WHAT IS NEEDED – Stop after the line that contains "denotes the complex_conjugate"; until then, restate each line of the entries word for word from the very first.
Top of EXCERPTED DATA
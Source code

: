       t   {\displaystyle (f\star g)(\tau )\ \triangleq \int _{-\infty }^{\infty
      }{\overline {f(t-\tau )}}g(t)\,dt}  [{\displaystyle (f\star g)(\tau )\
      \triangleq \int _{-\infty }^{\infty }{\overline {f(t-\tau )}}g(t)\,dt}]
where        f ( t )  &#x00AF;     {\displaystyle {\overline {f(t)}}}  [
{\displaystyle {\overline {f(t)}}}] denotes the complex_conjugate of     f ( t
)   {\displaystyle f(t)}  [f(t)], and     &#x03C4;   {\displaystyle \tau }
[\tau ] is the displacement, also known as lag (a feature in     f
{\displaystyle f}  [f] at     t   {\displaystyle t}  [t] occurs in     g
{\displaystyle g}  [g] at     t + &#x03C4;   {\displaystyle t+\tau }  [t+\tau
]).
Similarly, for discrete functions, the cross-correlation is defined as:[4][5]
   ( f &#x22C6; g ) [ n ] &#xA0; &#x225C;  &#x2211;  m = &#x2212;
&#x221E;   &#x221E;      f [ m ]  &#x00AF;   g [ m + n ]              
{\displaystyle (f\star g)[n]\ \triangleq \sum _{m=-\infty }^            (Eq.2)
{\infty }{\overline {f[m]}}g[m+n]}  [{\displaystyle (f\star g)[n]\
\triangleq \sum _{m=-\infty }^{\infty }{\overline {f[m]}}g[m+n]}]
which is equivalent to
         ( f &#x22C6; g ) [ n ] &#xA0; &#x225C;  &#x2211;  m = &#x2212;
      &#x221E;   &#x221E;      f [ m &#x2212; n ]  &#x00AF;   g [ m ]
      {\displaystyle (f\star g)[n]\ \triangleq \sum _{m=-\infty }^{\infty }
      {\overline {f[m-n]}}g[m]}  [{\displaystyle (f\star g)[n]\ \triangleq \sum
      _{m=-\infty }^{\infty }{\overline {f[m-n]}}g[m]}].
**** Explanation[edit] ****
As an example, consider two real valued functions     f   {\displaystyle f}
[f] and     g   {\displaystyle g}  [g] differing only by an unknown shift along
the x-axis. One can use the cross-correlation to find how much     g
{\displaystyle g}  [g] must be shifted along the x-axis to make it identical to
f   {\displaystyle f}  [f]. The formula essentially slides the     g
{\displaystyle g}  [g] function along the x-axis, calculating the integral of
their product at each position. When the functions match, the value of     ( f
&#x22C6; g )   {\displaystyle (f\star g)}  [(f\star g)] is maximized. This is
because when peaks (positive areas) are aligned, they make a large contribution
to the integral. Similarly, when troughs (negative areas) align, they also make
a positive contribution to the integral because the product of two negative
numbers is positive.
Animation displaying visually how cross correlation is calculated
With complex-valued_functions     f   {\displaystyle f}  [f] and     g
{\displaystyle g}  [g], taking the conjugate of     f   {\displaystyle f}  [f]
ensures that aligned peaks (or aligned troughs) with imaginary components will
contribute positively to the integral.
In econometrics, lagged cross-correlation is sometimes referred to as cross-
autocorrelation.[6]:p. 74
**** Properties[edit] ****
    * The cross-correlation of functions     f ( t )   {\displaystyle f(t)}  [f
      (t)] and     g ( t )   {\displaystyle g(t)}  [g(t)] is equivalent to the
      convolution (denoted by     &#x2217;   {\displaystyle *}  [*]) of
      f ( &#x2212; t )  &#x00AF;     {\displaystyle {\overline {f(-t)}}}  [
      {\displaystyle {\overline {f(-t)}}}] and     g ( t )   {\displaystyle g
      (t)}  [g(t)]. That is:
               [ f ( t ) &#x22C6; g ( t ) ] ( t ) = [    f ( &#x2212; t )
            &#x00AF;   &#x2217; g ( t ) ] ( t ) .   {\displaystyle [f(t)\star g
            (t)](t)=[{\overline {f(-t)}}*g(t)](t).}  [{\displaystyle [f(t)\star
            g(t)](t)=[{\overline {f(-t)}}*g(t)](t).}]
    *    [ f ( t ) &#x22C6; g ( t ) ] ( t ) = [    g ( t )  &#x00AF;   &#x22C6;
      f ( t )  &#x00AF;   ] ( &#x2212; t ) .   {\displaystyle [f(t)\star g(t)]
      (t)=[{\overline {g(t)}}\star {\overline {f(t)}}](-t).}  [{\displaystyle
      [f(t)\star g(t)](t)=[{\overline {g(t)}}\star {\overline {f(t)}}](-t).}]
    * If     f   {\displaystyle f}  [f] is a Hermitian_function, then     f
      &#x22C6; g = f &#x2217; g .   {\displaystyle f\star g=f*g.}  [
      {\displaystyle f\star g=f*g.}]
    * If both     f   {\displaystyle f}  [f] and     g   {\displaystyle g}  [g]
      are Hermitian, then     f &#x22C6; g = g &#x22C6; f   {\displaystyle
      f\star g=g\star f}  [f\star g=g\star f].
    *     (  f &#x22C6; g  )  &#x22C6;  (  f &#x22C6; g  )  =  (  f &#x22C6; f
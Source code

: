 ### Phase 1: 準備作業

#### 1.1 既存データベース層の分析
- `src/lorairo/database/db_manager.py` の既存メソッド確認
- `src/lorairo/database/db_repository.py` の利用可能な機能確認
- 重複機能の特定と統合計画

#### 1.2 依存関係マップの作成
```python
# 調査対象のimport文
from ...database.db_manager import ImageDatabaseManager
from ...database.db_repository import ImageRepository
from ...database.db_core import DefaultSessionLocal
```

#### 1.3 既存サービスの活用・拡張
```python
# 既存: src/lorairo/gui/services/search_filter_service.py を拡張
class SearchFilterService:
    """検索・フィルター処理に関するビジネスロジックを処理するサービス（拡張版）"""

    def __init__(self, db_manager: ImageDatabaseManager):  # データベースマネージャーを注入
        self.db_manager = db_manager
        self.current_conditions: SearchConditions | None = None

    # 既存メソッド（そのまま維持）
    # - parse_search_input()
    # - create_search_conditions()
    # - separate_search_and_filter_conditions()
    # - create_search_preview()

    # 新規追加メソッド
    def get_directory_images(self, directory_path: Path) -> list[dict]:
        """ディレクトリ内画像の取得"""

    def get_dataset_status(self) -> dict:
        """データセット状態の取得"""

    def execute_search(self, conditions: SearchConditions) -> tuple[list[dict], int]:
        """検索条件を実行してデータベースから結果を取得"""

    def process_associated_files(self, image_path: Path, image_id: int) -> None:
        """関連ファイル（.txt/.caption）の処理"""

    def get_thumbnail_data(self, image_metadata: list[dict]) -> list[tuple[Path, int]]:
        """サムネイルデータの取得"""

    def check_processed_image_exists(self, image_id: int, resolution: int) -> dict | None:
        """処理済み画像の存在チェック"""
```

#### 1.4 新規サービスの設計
Bottom of EXCERPTED DATA
RESULT OF THIS EXERCISE –
Source code

:       t   {\displaystyle (f\star g)(\tau )\ \triangleq \int _{-\infty }^{\infty
      }{\overline {f(t-\tau )}}g(t)\,dt}  [{\displaystyle (f\star g)(\tau )\
      \triangleq \int _{-\infty }^{\infty }{\overline {f(t-\tau )}}g(t)\,dt}]
where        f ( t )  &#x00AF;     {\displaystyle {\overline {f(t)}}}  [
{\displaystyle {\overline {f(t)}}}] denotes the complex_conjugate of     f ( t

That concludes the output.